In this latter regard, the principles 1(3)(c) and (d) are recalled - the importance of the patient participating as fully as possible in the discharge of the function and the importance of providing information and support to enable the patient to do so.
6.6 Section 47 Extension certificate
Short-term Detention may be extended very much like the section 26A of the 1984 Act in circumstances where it appears to an AMP that the patient requires a CTO and too little time remains of the 28 day period to make an application to the Tribunal. By now you ought to know enough of the logic of the Act to predict that the consent of an MHO is required here, with no 'where practicable' exception.

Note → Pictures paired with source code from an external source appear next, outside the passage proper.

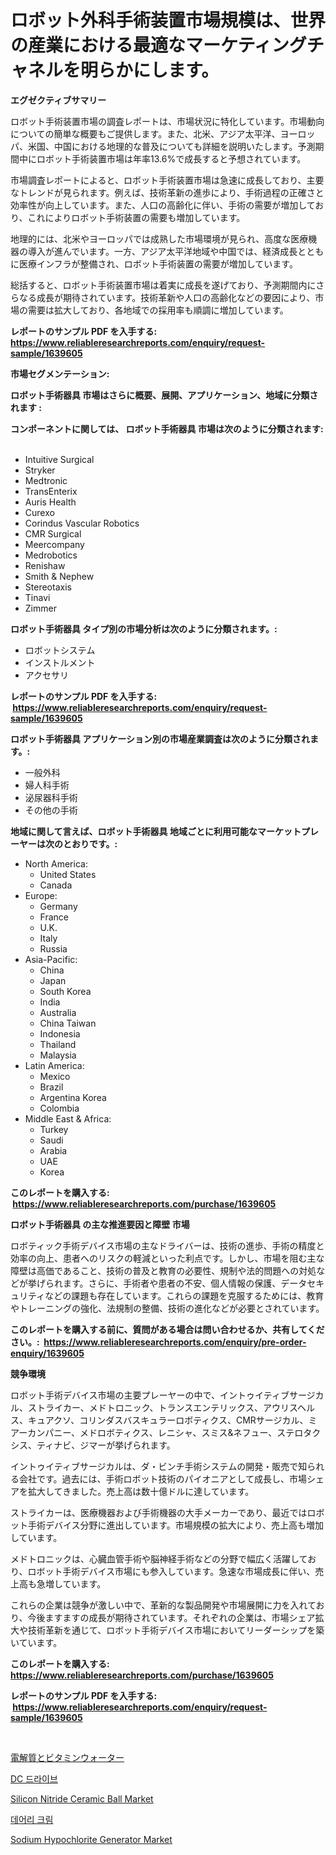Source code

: <p><h1>ロボット外科手術装置市場規模は、世界の産業における最適なマーケティングチャネルを明らかにします。</h1></p><p><strong>エグゼクティブサマリー</strong></p>
<p><p>ロボット手術装置市場の調査レポートは、市場状況に特化しています。市場動向についての簡単な概要もご提供します。また、北米、アジア太平洋、ヨーロッパ、米国、中国における地理的な普及についても詳細を説明いたします。予測期間中にロボット手術装置市場は年率13.6%で成長すると予想されています。</p><p>市場調査レポートによると、ロボット手術装置市場は急速に成長しており、主要なトレンドが見られます。例えば、技術革新の進歩により、手術過程の正確さと効率性が向上しています。また、人口の高齢化に伴い、手術の需要が増加しており、これによりロボット手術装置の需要も増加しています。</p><p>地理的には、北米やヨーロッパでは成熟した市場環境が見られ、高度な医療機器の導入が進んでいます。一方、アジア太平洋地域や中国では、経済成長とともに医療インフラが整備され、ロボット手術装置の需要が増加しています。</p><p>総括すると、ロボット手術装置市場は着実に成長を遂げており、予測期間内にさらなる成長が期待されています。技術革新や人口の高齢化などの要因により、市場の需要は拡大しており、各地域での採用率も順調に増加しています。</p></p>
<p><strong>レポートのサンプル PDF を入手する: <a href="https://www.reliableresearchreports.com/enquiry/request-sample/1639605">https://www.reliableresearchreports.com/enquiry/request-sample/1639605</a></strong></p>
<p><strong>市場セグメンテーション:</strong></p>
<p><strong> ロボット手術器具 市場はさらに概要、展開、アプリケーション、地域に分類されます :</strong></p>
<p><strong>コンポーネントに関しては、 ロボット手術器具 市場は次のように分類されます: &nbsp;</strong></p>
<p><ul><li>Intuitive Surgical</li><li>Stryker</li><li>Medtronic</li><li>TransEnterix</li><li>Auris Health</li><li>Curexo</li><li>Corindus Vascular Robotics</li><li>CMR Surgical</li><li>Meercompany</li><li>Medrobotics</li><li>Renishaw</li><li>Smith & Nephew</li><li>Stereotaxis</li><li>Tinavi</li><li>Zimmer</li></ul></p>
<p><strong> ロボット手術器具 タイプ別の市場分析は次のように分類されます。:</strong></p>
<p><ul><li>ロボットシステム</li><li>インストルメント</li><li>アクセサリ</li></ul></p>
<p><strong>レポートのサンプル PDF を入手する: &nbsp;<a href="https://www.reliableresearchreports.com/enquiry/request-sample/1639605">https://www.reliableresearchreports.com/enquiry/request-sample/1639605</a></strong></p>
<p><strong> ロボット手術器具 アプリケーション別の市場産業調査は次のように分類されます。:</strong></p>
<p><ul><li>一般外科</li><li>婦人科手術</li><li>泌尿器科手術</li><li>その他の手術</li></ul></p>
<p><strong>地域に関して言えば、ロボット手術器具 地域ごとに利用可能なマーケットプレーヤーは次のとおりです。:</strong></p>
<p><ul>
    <li>
        North America:
        <ul>
            <li>United States</li>
            <li>Canada</li>
        </ul>
    </li>
    <li>
        Europe:
        <ul>
            <li>Germany</li>
            <li>France</li>
            <li>U.K.</li>
            <li>Italy</li>
            <li>Russia</li>
        </ul>
    </li>
    <li>
        Asia-Pacific:
        <ul>
            <li>China</li>
            <li>Japan</li>
            <li>South Korea</li>
            <li>India</li>
            <li>Australia</li>
            <li>China Taiwan</li>
            <li>Indonesia</li>
            <li>Thailand</li>
            <li>Malaysia</li>
        </ul>
    </li>
    <li>
        Latin America:
        <ul>
            <li>Mexico</li>
            <li>Brazil</li>
            <li>Argentina Korea</li>
            <li>Colombia</li>
        </ul>
    </li>
    <li>
        Middle East & Africa:
        <ul>
            <li>Turkey</li>
            <li>Saudi</li>
            <li>Arabia</li>
            <li>UAE</li>
            <li>Korea</li>
        </ul>
    </li>
    </ul></p>
<p><strong>このレポートを購入する: &nbsp;<a href="https://www.reliableresearchreports.com/purchase/1639605">https://www.reliableresearchreports.com/purchase/1639605</a></strong></p>
<p><strong>ロボット手術器具 の主な推進要因と障壁 市場</strong></p>
<p><p>ロボティック手術デバイス市場の主なドライバーは、技術の進歩、手術の精度と効率の向上、患者へのリスクの軽減といった利点です。しかし、市場を阻む主な障壁は高価であること、技術の普及と教育の必要性、規制や法的問題への対処などが挙げられます。さらに、手術者や患者の不安、個人情報の保護、データセキュリティなどの課題も存在しています。これらの課題を克服するためには、教育やトレーニングの強化、法規制の整備、技術の進化などが必要とされています。</p></p>
<p><strong>このレポートを購入する前に、質問がある場合は問い合わせるか、共有してください。:&nbsp; <a href="https://www.reliableresearchreports.com/enquiry/pre-order-enquiry/1639605">https://www.reliableresearchreports.com/enquiry/pre-order-enquiry/1639605</a></strong></p>
<p><strong>競争環境</strong></p>
<p><p>ロボット手術デバイス市場の主要プレーヤーの中で、イントゥイティブサージカル、ストライカー、メドトロニック、トランスエンテリックス、アウリスヘルス、キュアクソ、コリンダスバスキュラーロボティクス、CMRサージカル、ミアーカンパニー、メドロボティクス、レニシャ、スミス&ネフュー、ステロタクシス、ティナビ、ジマーが挙げられます。</p><p>イントゥイティブサージカルは、ダ・ビンチ手術システムの開発・販売で知られる会社です。過去には、手術ロボット技術のパイオニアとして成長し、市場シェアを拡大してきました。売上高は数十億ドルに達しています。</p><p>ストライカーは、医療機器および手術機器の大手メーカーであり、最近ではロボット手術デバイス分野に進出しています。市場規模の拡大により、売上高も増加しています。</p><p>メドトロニックは、心臓血管手術や脳神経手術などの分野で幅広く活躍しており、ロボット手術デバイス市場にも参入しています。急速な市場成長に伴い、売上高も急増しています。</p><p>これらの企業は競争が激しい中で、革新的な製品開発や市場展開に力を入れており、今後ますますの成長が期待されています。それぞれの企業は、市場シェア拡大や技術革新を通じて、ロボット手術デバイス市場においてリーダーシップを築いています。</p></p>
<p><strong>このレポートを購入する: &nbsp; <a href="https://www.reliableresearchreports.com/purchase/1639605">https://www.reliableresearchreports.com/purchase/1639605</a></strong></p>
<p><strong>レポートのサンプル PDF を入手する: &nbsp;<a href="https://www.reliableresearchreports.com/enquiry/request-sample/1639605">https://www.reliableresearchreports.com/enquiry/request-sample/1639605</a></strong><strong></strong></p>
<p>&nbsp;</p>
<p><p><a href="https://github.com/cbigkbh02719/Market-Research-Report-List-1/blob/main/15281339474.md">電解質とビタミンウォーター</a></p><p><a href="https://github.com/Penelolack456456/Market-Research-Report-List-1/blob/main/90283498713.md">DC 드라이브</a></p><p><a href="https://simplistic-meeting-7ee.notion.site/Silicon-Nitride-Ceramic-Ball-Market-Research-Report-Unlocks-Analysis-on-the-Market-Financial-Status--133f8104dc574a6e81de8c739e5f36db">Silicon Nitride Ceramic Ball Market</a></p><p><a href="https://github.com/vsr06p4p49/Market-Research-Report-List-1/blob/main/98495438712.md">데어리 크림</a></p><p><a href="https://view.publitas.com/reportprime-1/sodium-hypochlorite-generator-market-a-comprehensive-report-of-its-market-share-growth-trends-2024-2031/">Sodium Hypochlorite Generator Market</a></p></p>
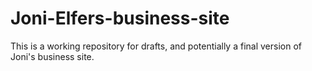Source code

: # Joni-Elfers-business-site
This is a working repository for drafts, and potentially a final version of Joni's business site. 
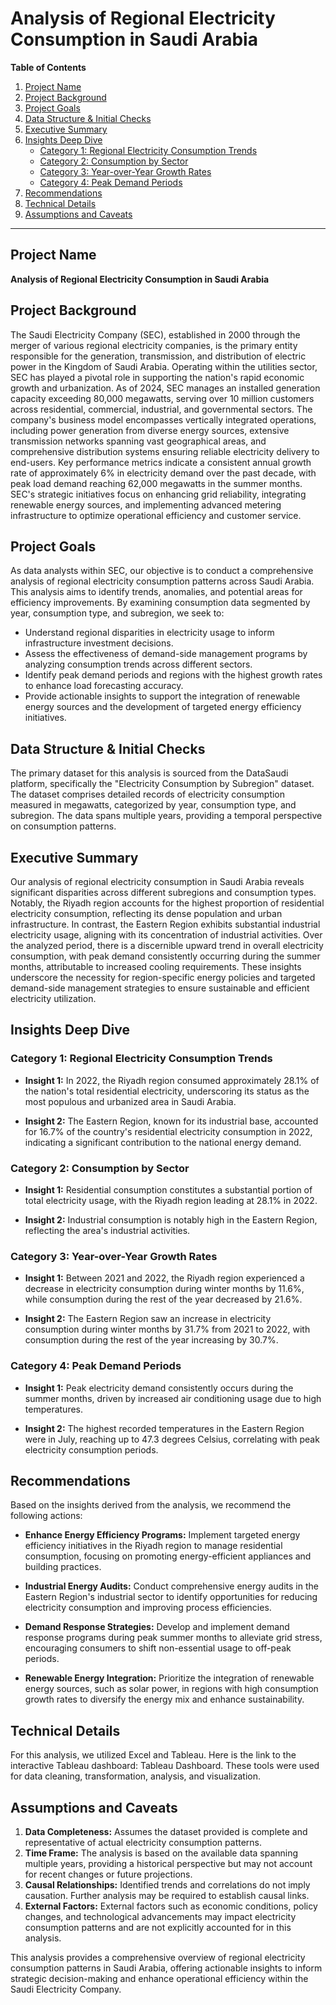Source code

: # Analysis of Regional Electricity Consumption in Saudi Arabia

**Table of Contents**

1. [Project Name](#project-name)
2. [Project Background](#project-background)
3. [Project Goals](#project-goals)
4. [Data Structure & Initial Checks](#data-structure--initial-checks)
5. [Executive Summary](#executive-summary)
6. [Insights Deep Dive](#insights-deep-dive)
   - [Category 1: Regional Electricity Consumption Trends](#category-1-regional-electricity-consumption-trends)
   - [Category 2: Consumption by Sector](#category-2-consumption-by-sector)
   - [Category 3: Year-over-Year Growth Rates](#category-3-year-over-year-growth-rates)
   - [Category 4: Peak Demand Periods](#category-4-peak-demand-periods)
7. [Recommendations](#recommendations)
8. [Technical Details](#technical-details)
9. [Assumptions and Caveats](#assumptions-and-caveats)

---

## Project Name

**Analysis of Regional Electricity Consumption in Saudi Arabia**

## Project Background

The Saudi Electricity Company (SEC), established in 2000 through the merger of various regional electricity companies, is the primary entity responsible for the generation, transmission, and distribution of electric power in the Kingdom of Saudi Arabia. Operating within the utilities sector, SEC has played a pivotal role in supporting the nation's rapid economic growth and urbanization. As of 2024, SEC manages an installed generation capacity exceeding 80,000 megawatts, serving over 10 million customers across residential, commercial, industrial, and governmental sectors. The company's business model encompasses vertically integrated operations, including power generation from diverse energy sources, extensive transmission networks spanning vast geographical areas, and comprehensive distribution systems ensuring reliable electricity delivery to end-users. Key performance metrics indicate a consistent annual growth rate of approximately 6% in electricity demand over the past decade, with peak load demand reaching 62,000 megawatts in the summer months. SEC's strategic initiatives focus on enhancing grid reliability, integrating renewable energy sources, and implementing advanced metering infrastructure to optimize operational efficiency and customer service.

## Project Goals

As data analysts within SEC, our objective is to conduct a comprehensive analysis of regional electricity consumption patterns across Saudi Arabia. This analysis aims to identify trends, anomalies, and potential areas for efficiency improvements. By examining consumption data segmented by year, consumption type, and subregion, we seek to:

- Understand regional disparities in electricity usage to inform infrastructure investment decisions.
- Assess the effectiveness of demand-side management programs by analyzing consumption trends across different sectors.
- Identify peak demand periods and regions with the highest growth rates to enhance load forecasting accuracy.
- Provide actionable insights to support the integration of renewable energy sources and the development of targeted energy efficiency initiatives.

## Data Structure & Initial Checks

The primary dataset for this analysis is sourced from the DataSaudi platform, specifically the "Electricity Consumption by Subregion" dataset. The dataset comprises detailed records of electricity consumption measured in megawatts, categorized by year, consumption type, and subregion. The data spans multiple years, providing a temporal perspective on consumption patterns.

## Executive Summary

Our analysis of regional electricity consumption in Saudi Arabia reveals significant disparities across different subregions and consumption types. Notably, the Riyadh region accounts for the highest proportion of residential electricity consumption, reflecting its dense population and urban infrastructure. In contrast, the Eastern Region exhibits substantial industrial electricity usage, aligning with its concentration of industrial activities. Over the analyzed period, there is a discernible upward trend in overall electricity consumption, with peak demand consistently occurring during the summer months, attributable to increased cooling requirements. These insights underscore the necessity for region-specific energy policies and targeted demand-side management strategies to ensure sustainable and efficient electricity utilization.

## Insights Deep Dive

### Category 1: Regional Electricity Consumption Trends

- **Insight 1:** In 2022, the Riyadh region consumed approximately 28.1% of the nation's total residential electricity, underscoring its status as the most populous and urbanized area in Saudi Arabia.

- **Insight 2:** The Eastern Region, known for its industrial base, accounted for 16.7% of the country's residential electricity consumption in 2022, indicating a significant contribution to the national energy demand.

### Category 2: Consumption by Sector

- **Insight 1:** Residential consumption constitutes a substantial portion of total electricity usage, with the Riyadh region leading at 28.1% in 2022.

- **Insight 2:** Industrial consumption is notably high in the Eastern Region, reflecting the area's industrial activities.

### Category 3: Year-over-Year Growth Rates

- **Insight 1:** Between 2021 and 2022, the Riyadh region experienced a decrease in electricity consumption during winter months by 11.6%, while consumption during the rest of the year decreased by 21.6%.

- **Insight 2:** The Eastern Region saw an increase in electricity consumption during winter months by 31.7% from 2021 to 2022, with consumption during the rest of the year increasing by 30.7%.

### Category 4: Peak Demand Periods

- **Insight 1:** Peak electricity demand consistently occurs during the summer months, driven by increased air conditioning usage due to high temperatures.

- **Insight 2:** The highest recorded temperatures in the Eastern Region were in July, reaching up to 47.3 degrees Celsius, correlating with peak electricity consumption periods.

## Recommendations

Based on the insights derived from the analysis, we recommend the following actions:

- **Enhance Energy Efficiency Programs:** Implement targeted energy efficiency initiatives in the Riyadh region to manage residential consumption, focusing on promoting energy-efficient appliances and building practices.

- **Industrial Energy Audits:** Conduct comprehensive energy audits in the Eastern Region's industrial sector to identify opportunities for reducing electricity consumption and improving process efficiencies.

- **Demand Response Strategies:** Develop and implement demand response programs during peak summer months to alleviate grid stress, encouraging consumers to shift non-essential usage to off-peak periods.

- **Renewable Energy Integration:** Prioritize the integration of renewable energy sources, such as solar power, in regions with high consumption growth rates to diversify the energy mix and enhance sustainability.

## Technical Details

For this analysis, we utilized Excel and Tableau. Here is the link to the interactive Tableau dashboard: Tableau Dashboard. These tools were used for data cleaning, transformation, analysis, and visualization.


## Assumptions and Caveats

1. **Data Completeness:** Assumes the dataset provided is complete and representative of actual electricity consumption patterns.
2. **Time Frame:** The analysis is based on the available data spanning multiple years, providing a historical perspective but may not account for recent changes or future projections.
3. **Causal Relationships:** Identified trends and correlations do not imply causation. Further analysis may be required to establish causal links.
4. **External Factors:** External factors such as economic conditions, policy changes, and technological advancements may impact electricity consumption patterns and are not explicitly accounted for in this analysis.

This analysis provides a comprehensive overview of regional electricity consumption patterns in Saudi Arabia, offering actionable insights to inform strategic decision-making and enhance operational efficiency within the Saudi Electricity Company.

To grant a section 47 extension certificate the AMP must be satisfied that the original conditions for Short-term Detention remain and that 'because of a change in the mental health of the patient, an application should be made…' for a CTO.
6.7 The Responsible Medical Officer's duty to review Short-term Detention
Section 49 requires the RMO to review the authority to detain 'from time to time' and consider whether the conditions remain. If the criteria are no longer met, he or she has a duty to revoke the certificate and must notify the patient, the named person, any guardian or welfare attorney, and the Mental Health Officer who was consulted (originally) under section 44(3)(c) accordingly.
The Commission also has power to revoke a Short-term Detention, should it be satisfied that the conditions are not met. In such circumstances the Commission must also notify the same parties as described above when the RMO revokes an order. (section 52).